The New York Sun newspaper was published from 1833-1952. A new newspaper began in 2002 using the same name and famous slogan: "It Shines For All."

The slogan was supposedly first used in the 1830s and taken from a tavern. From 1917-1952, the Sun was published on Chambers Street, opposite city hall. A clock at the corner of Broadway and Chambers still bears the Sun name and slogan.

http://www.common-place.org/vol-03/no-01/henkin/
Press releases insist that the new Sun's distinctive mission is to give "a priority focus to the city it serves," and this turns out to be the larger significance of the name. While the masthead reaffirms the traditional motto, "it shines for all" (which the original editor had appropriated from a much older tavern sign from across the East River), emphasizing the democratic function of the newspaper as a source of illumination for the masses, advertisements for the new Sun opt for a more Copernican gloss.

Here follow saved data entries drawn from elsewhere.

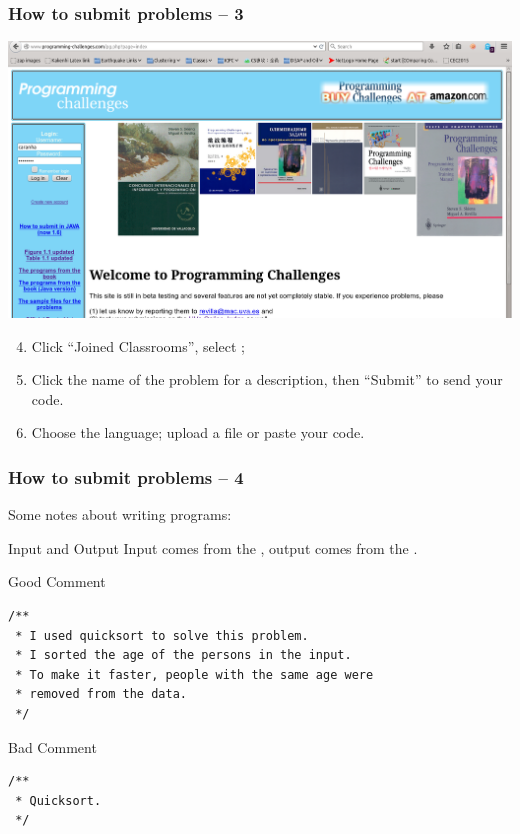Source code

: \documentclass{beamer}
\begin{document}
\begin{frame}
  \frametitle{How to submit problems -- 3}

  \begin{center}
    \includegraphics[height=0.4\textheight]{pcwebsite}
  \end{center}

  \begin{enumerate}
    \setcounter{enumi}{3}
  \item Click ``Joined Classrooms'', select
    ;
  \item Click the name of the problem for a description, then ``Submit'' to send your code.
  \item Choose the language; upload a file or paste your code.
  \end{enumerate}
\end{frame}

\begin{frame}
  \frametitle{How to submit problems -- 4}

  Some notes about writing programs:
  
  \begin{block}{Input and Output}
    Input comes from the , output comes from the .
  \end{block}

  \begin{exampleblock}{Good Comment}
    {\smaller
\begin{verbatim}
/**
 * I used quicksort to solve this problem. 
 * I sorted the age of the persons in the input.
 * To make it faster, people with the same age were 
 * removed from the data.
 */
\end{verbatim}}
  \end{exampleblock}
  \begin{alertblock}{Bad Comment}
{\smaller
\begin{verbatim}
/**
 * Quicksort.
 */
\end{verbatim}}
  \end{alertblock}
\end{frame}
\end{document}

http://www.nationaltrust.org/magazine/archives/arc_news/051402.htm
Originally built in 1846 by New York merchant Alexander Turney Stewart as a dry-goods emporium, the seven-story wood-framed building was the city's first Italianate commercial structure. The property at 280 Broadway, with its distinctive marble facade, was also the headquarters of the original New York Sun newspaper from 1917 until 1952.
(...)
On the corner of Broadway and Chambers Street, a clock that bears the motto "The Sun: It Shines For All" is a reminder of the building's 35 years as a newspaper office.

http://www.pbs.org/wnet/newyork/laic/episode2/topic1/e2_t1_s2-sh.html
Benjamin Day, a 23-year-old printer, launched his NEW YORK SUN on September 3, 1833. With its motto -- "The Sun Shines for All" -- Day's newspaper offered a new kind of story for a new kind of reader.